Research Team: Don Curry, North Bay & District Multicultural Centre; Garvin Cole, North Bay & District Multicultural Centre; Meyer Burstein, Pathways to Prosperity; Michael Haan, University of New Brunswick; Johanne Jean-Pierre, McMaster University; Rochelle Wijesingha, McMaster University

Institutional partners: City of Temiskaming Shores, the Town of Cochrane and the Central Almaguin Economic Development Association

A Northeastern Ontario immigration project launched in September, 2014, has created three new Immigrant Employers’ Councils, provides HR services to employers, and has settlement workers making monthly visits to three previously unserved smaller centres.
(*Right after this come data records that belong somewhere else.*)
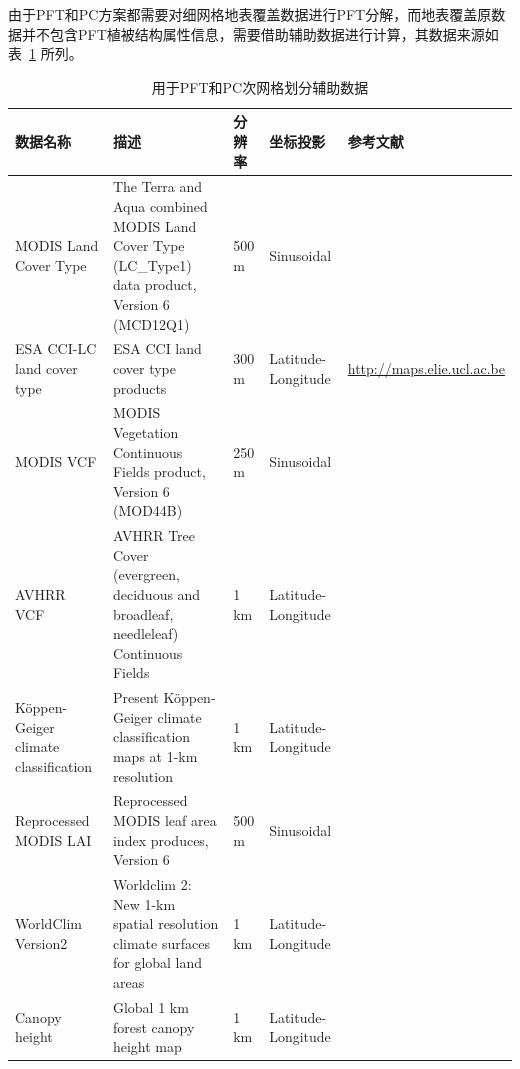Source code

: 由于PFT和PC方案都需要对细网格地表覆盖数据进行PFT分解，而地表覆盖原数据并不包含PFT植被结构属性信息，需要借助辅助数据进行计算，其数据来源如表~\ref{tab:网格划分辅助数据} 所列。

\begin{landscape}
\begin{table}[htbp]
\centering
\caption{用于PFT和PC次网格划分辅助数据}
\label{tab:网格划分辅助数据}

\begin{tabular}[h]{p{3cm}p{6cm}p{2cm}p{2cm}p{5cm}}
\toprule
数据名称      & 描述        & 分辨率   & 坐标投影     & 参考文献           \\ \midrule
MODIS Land Cover Type & The Terra and Aqua combined MODIS Land Cover Type (LC\_Type1) data product, Version 6 (MCD12Q1) & 500 m & Sinusoidal        & \citet{Friedl2019}                \\\midrule
ESA CCI-LC land cover type         & ESA CCI land cover type products                                                                & 300 m & Latitude-Longitude & \url{http://maps.elie.ucl.ac.be} \\\midrule
MODIS VCF      & MODIS Vegetation Continuous Fields product, Version 6 (MOD44B)                                           & 250 m    & Sinusoidal         & \citet{DiMiceli2015}                        \\\midrule
AVHRR VCF& AVHRR Tree Cover (evergreen, deciduous and broadleaf, needleleaf) Continuous Fields                      & 1 km  & Latitude-Longitude & \citet{defries2000new}                         \\\midrule
Köppen-Geiger climate classification        & Present Köppen-Geiger climate classification maps at 1-km resolution                            & 1 km  & Latitude-Longitude & \citet{beck2018}     \\\midrule
Reprocessed MODIS LAI                 & Reprocessed MODIS leaf area index produces, Version 6                                           & 500 m & Sinusoidal         & \citet{yuan2011reprocessing,lin2023ReprocessedMODISVersion}     \\\midrule
WorldClim Version2                    & Worldclim 2: New 1-km spatial resolution climate surfaces for global land areas                          & 1 km  & Latitude-Longitude & \citet{fick2017worldclim}   \\\midrule
Canopy height                         & Global 1 km forest canopy height map                                                            & 1 km  & Latitude-Longitude & \citet{simard2011mapping}             \\ \bottomrule
\end{tabular}
\end{table}
\end{landscape}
The project will also assist municipalities in the development of their immigrant attraction and retention strategies.

With $300,000 funding over two years from FedNor (Industry Canada), the Northern Ontario Heritage Fund Corporation and the three participants – Temiskaming Shores, Cochrane and the Central Almaguin Economic Development Association – the initiative is transferring immigration project successes from the larger centres of North Bay and Timmins to the smaller centres.

Led by the North Bay & District Multicultural Centre, the project executive consists of the Economic Development Officers from the three municipalities, the three Immigrant Employers’ Council chairs, the settlement agency’s executive director and HR North program manager, plus a representative from the project’s evaluation partner, Pathways to Prosperity.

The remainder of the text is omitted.